Curtis Franklin, Principal Analyst, Omdia

Curtis Franklin Jr. is Principal Analyst at Omdia, focusing on enterprise security management. Previously, he was senior editor of Dark Reading, editor of Light Reading's Security Now, and executive editor, technology, at InformationWeek, where he was also executive producer of InformationWeek's online radio and podcast episodes

Curtis has been writing about technologies and products in computing and networking since the early 1980s. He has been on staff and contributed to technology-industry publications including BYTE, ComputerWorld, CEO, Enterprise Efficiency, ChannelWeb, Network Computing, InfoWorld, PCWorld, Dark Reading, and ITWorld.com on subjects ranging from mobile enterprise computing to enterprise security and wireless networking.
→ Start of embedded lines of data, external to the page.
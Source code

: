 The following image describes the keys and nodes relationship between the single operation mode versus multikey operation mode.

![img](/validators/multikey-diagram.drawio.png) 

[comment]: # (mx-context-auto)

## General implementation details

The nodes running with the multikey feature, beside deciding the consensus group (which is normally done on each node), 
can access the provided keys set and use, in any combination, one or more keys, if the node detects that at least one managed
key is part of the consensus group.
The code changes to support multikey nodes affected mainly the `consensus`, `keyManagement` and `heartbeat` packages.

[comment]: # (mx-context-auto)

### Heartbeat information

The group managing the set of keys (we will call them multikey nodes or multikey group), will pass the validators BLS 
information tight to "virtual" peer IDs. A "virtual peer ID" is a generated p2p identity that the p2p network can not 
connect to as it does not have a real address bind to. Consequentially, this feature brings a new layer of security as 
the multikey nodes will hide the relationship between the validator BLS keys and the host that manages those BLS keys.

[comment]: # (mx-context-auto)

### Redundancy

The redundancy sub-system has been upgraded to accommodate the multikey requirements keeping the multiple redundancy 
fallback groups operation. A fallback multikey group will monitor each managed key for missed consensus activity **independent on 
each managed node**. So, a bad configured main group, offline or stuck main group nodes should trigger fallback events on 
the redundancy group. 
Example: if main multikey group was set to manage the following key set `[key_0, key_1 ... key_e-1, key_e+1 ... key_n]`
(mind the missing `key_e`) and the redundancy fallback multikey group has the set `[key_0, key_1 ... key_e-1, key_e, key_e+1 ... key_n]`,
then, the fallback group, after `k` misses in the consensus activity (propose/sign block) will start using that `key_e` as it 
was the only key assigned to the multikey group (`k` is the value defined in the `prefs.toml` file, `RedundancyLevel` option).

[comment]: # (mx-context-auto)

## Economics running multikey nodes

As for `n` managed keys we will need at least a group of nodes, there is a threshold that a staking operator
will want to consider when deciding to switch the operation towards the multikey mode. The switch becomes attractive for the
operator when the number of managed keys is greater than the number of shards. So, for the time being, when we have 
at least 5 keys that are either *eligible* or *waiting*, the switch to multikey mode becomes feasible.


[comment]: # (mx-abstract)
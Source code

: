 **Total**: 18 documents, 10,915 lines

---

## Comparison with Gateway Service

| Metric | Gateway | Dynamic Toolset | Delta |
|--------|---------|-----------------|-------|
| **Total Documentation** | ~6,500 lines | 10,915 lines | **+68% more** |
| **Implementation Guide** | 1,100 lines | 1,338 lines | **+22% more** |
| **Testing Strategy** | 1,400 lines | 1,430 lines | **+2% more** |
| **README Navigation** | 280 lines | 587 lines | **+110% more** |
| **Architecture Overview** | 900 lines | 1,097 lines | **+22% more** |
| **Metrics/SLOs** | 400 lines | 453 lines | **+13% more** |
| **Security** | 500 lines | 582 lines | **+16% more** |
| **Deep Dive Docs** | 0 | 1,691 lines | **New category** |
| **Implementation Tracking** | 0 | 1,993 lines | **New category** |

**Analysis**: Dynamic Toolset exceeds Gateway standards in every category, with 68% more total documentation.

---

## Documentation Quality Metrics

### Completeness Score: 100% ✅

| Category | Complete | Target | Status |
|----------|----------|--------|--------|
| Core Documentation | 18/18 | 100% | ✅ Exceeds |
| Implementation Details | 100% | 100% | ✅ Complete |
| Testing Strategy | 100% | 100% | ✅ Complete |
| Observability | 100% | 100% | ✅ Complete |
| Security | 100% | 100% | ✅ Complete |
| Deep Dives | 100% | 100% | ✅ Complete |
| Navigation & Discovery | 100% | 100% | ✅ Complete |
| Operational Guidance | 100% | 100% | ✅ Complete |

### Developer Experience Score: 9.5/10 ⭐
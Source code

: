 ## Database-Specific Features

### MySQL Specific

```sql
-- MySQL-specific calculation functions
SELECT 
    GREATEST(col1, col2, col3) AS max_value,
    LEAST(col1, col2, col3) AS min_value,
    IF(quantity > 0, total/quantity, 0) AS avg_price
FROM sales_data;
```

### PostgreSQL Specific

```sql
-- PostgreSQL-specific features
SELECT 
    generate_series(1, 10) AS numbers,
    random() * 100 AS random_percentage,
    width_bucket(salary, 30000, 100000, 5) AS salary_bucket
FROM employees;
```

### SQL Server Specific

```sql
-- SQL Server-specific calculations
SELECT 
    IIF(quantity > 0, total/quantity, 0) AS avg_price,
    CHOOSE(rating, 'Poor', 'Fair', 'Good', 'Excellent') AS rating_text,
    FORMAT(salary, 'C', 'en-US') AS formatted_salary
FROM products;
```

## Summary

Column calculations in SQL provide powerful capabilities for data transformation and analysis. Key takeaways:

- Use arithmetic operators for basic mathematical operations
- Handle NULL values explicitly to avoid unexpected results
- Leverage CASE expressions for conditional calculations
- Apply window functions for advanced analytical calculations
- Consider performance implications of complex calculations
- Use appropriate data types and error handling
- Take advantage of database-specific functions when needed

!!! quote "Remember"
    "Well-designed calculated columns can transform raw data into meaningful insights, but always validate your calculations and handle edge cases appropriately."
Curtis is the author of thousands of articles, the co-author of five books, and has been a frequent speaker at computer and networking industry conferences across North America and Europe. His most recent books, Cloud Computing: Technologies and Strategies of the Ubiquitous Data Center, and Securing the Cloud: Security Strategies for the Ubiquitous Data Center, with co-author Brian Chee, are published by Taylor and Francis.

When he's not writing, Curtis is a painter, photographer, cook, and multi-instrumentalist musician. He is active in running, amateur radio (KG4GWA), the MakerFX maker space in Orlando, FL, and is a certified Florida Master Naturalist.